*** Block opens ***
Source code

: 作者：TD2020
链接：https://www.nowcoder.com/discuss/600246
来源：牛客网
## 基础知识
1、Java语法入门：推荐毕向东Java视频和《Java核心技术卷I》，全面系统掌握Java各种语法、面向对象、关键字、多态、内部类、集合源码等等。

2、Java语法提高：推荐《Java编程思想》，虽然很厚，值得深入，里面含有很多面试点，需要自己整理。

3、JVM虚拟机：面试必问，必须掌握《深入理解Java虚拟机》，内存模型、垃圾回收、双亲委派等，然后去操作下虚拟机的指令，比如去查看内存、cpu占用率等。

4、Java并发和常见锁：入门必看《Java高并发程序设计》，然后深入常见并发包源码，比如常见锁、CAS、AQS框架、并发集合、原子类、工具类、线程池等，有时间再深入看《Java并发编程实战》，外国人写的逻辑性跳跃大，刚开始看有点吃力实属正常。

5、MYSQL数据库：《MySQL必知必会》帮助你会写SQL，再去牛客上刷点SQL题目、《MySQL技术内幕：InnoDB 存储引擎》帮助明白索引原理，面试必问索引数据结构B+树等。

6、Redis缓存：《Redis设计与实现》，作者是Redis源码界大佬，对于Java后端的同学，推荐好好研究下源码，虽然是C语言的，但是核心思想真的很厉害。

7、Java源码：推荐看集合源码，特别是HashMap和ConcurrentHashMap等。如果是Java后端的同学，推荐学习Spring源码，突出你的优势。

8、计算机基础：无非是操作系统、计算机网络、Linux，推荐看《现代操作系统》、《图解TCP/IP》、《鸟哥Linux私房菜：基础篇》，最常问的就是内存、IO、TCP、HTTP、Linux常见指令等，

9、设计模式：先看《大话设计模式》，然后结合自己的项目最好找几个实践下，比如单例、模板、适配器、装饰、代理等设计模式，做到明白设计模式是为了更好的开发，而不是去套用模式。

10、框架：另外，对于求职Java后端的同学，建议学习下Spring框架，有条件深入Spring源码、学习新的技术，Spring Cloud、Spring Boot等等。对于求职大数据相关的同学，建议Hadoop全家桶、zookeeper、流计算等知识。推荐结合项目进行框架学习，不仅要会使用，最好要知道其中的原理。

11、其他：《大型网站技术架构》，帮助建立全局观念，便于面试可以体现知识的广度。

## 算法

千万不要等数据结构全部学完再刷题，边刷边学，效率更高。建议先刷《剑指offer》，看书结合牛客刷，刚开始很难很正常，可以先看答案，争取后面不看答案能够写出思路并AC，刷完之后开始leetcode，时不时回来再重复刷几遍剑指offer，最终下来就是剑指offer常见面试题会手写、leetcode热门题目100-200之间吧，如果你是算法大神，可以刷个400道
*** Block closes ***
▸ Task brief: Return the line that contains "8、计算机基础：无非是操作系", along with every line after it in the data above, exactly and with nothing else.

▸ Solution to the exercise:
8、计算机基础：无非是操作系统、计算机网络、Linux，推荐看《现代操作系统》、《图解TCP/IP》、《鸟哥Linux私房菜：基础篇》，最常问的就是内存、IO、TCP、HTTP、Linux常见指令等，

9、设计模式：先看《大话设计模式》，然后结合自己的项目最好找几个实践下，比如单例、模板、适配器、装饰、代理等设计模式，做到明白设计模式是为了更好的开发，而不是去套用模式。

10、框架：另外，对于求职Java后端的同学，建议学习下Spring框架，有条件深入Spring源码、学习新的技术，Spring Cloud、Spring Boot等等。对于求职大数据相关的同学，建议Hadoop全家桶、zookeeper、流计算等知识。推荐结合项目进行框架学习，不仅要会使用，最好要知道其中的原理。

11、其他：《大型网站技术架构》，帮助建立全局观念，便于面试可以体现知识的广度。

## 算法

千万不要等数据结构全部学完再刷题，边刷边学，效率更高。建议先刷《剑指offer》，看书结合牛客刷，刚开始很难很正常，可以先看答案，争取后面不看答案能够写出思路并AC，刷完之后开始leetcode，时不时回来再重复刷几遍剑指offer，最终下来就是剑指offer常见面试题会手写、leetcode热门题目100-200之间吧，如果你是算法大神，可以刷个400道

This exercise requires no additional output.